QUOTATION OF THE WEEK… “It is during our darkest moments that we must focus to see the light.” –Aristotle, ancient Greek philosopher and scientist

INFO THAT HITS US WHERE WE LIVE Our thoughts remain with the people of Texas recovering from Hurricane Harvey’s dramatic devastation and tragic loss of life. Their acts of heroism have touched us all. Damage is estimated to be at least $35 billion, with much of it outside Special Flood Hazard Areas identified by the Federal Emergency Management Agency (FEMA). This means only about 20% of affected homeowners are expected to have FEMA flood insurance. But the outpouring of help from across the country has been phenomenal. And relief is being offered to homeowners from Fannie Mae, Freddie Mac, FHA and mortgage servicers. Good stuff.

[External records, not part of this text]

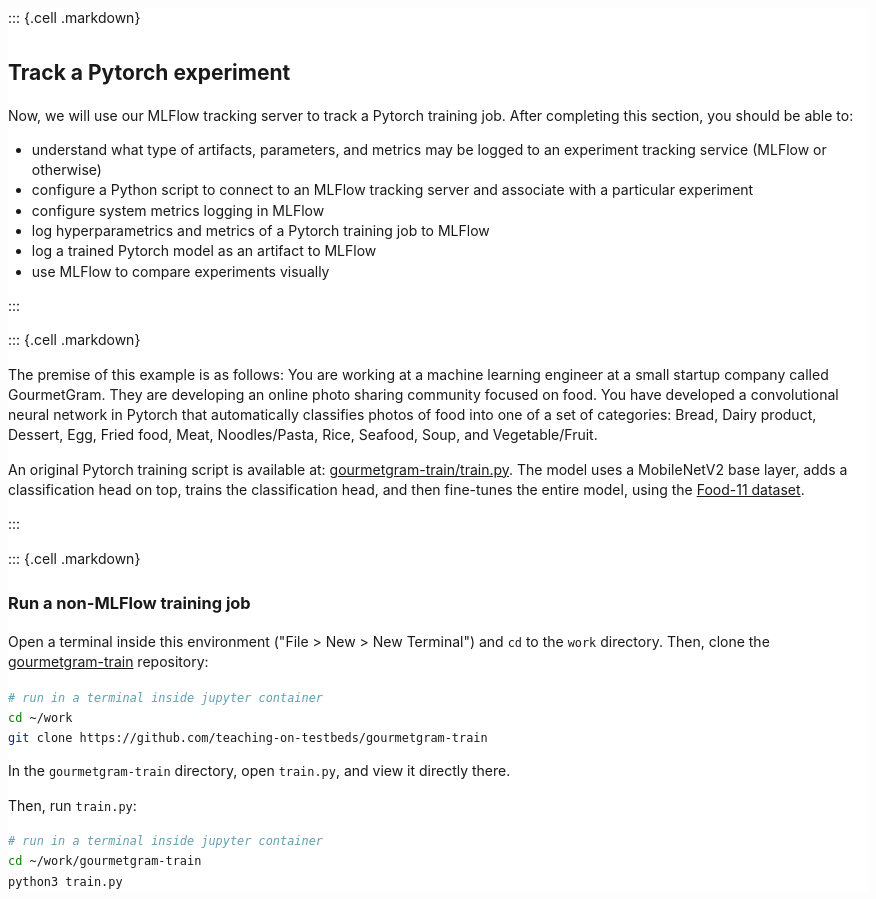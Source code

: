 
::: {.cell .markdown}

## Track a Pytorch experiment

Now, we will use our MLFlow tracking server to track a Pytorch training job. After completing this section, you should be able to:

* understand what type of artifacts, parameters, and metrics may be logged to an experiment tracking service (MLFlow or otherwise)
* configure a Python script to connect to an MLFlow tracking server and associate with a particular experiment
* configure system metrics logging in MLFlow
* log hyperparametrics and metrics of a Pytorch training job to MLFlow
* log a trained Pytorch model as an artifact to MLFlow
* use MLFlow to compare experiments visually

:::


::: {.cell .markdown}

The premise of this example is as follows: You are working at a machine learning engineer at a small startup company called GourmetGram. They are developing an online photo sharing community focused on food. You have developed a convolutional neural network in Pytorch that automatically classifies photos of food into one of a set of categories: Bread, Dairy product, Dessert, Egg, Fried food, Meat, Noodles/Pasta, Rice, Seafood, Soup, and Vegetable/Fruit. 

An original Pytorch training script is available at: [gourmetgram-train/train.py](https://github.com/teaching-on-testbeds/gourmetgram-train/blob/main/train.py). The model uses a MobileNetV2 base layer, adds a classification head on top, trains the classification head, and then fine-tunes the entire model, using the [Food-11 dataset](https://www.epfl.ch/labs/mmspg/downloads/food-image-datasets/).

:::


::: {.cell .markdown}

### Run a non-MLFlow training job


Open a terminal inside this environment ("File > New > New Terminal") and `cd` to the `work` directory. Then, clone the  [gourmetgram-train](https://github.com/teaching-on-testbeds/gourmetgram-train/) repository:

```bash
# run in a terminal inside jupyter container
cd ~/work
git clone https://github.com/teaching-on-testbeds/gourmetgram-train
```

In the `gourmetgram-train` directory, open `train.py`, and view it directly there.


Then, run `train.py`: 

```bash
# run in a terminal inside jupyter container
cd ~/work/gourmetgram-train
python3 train.py
```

Pending Home Sales dipped just 0.8% in July, their fourth slip in five months. This National Association of Realtors (NAR) measure of contracts signed on existing homes is currently suffering from tight supply, not weak demand. The NAR chief economist explained, “The pace of new listings is not catching up with what’s being sold at an astonishingly fast pace.” He added, “the typical listing has gone under contract within a month since April.” Some say rising prices are reducing affordability, but First American’s Real House Price Index reports increased affordability, thanks to “falling rates for 30-year, fixed-rate mortgages and modest wage gains.”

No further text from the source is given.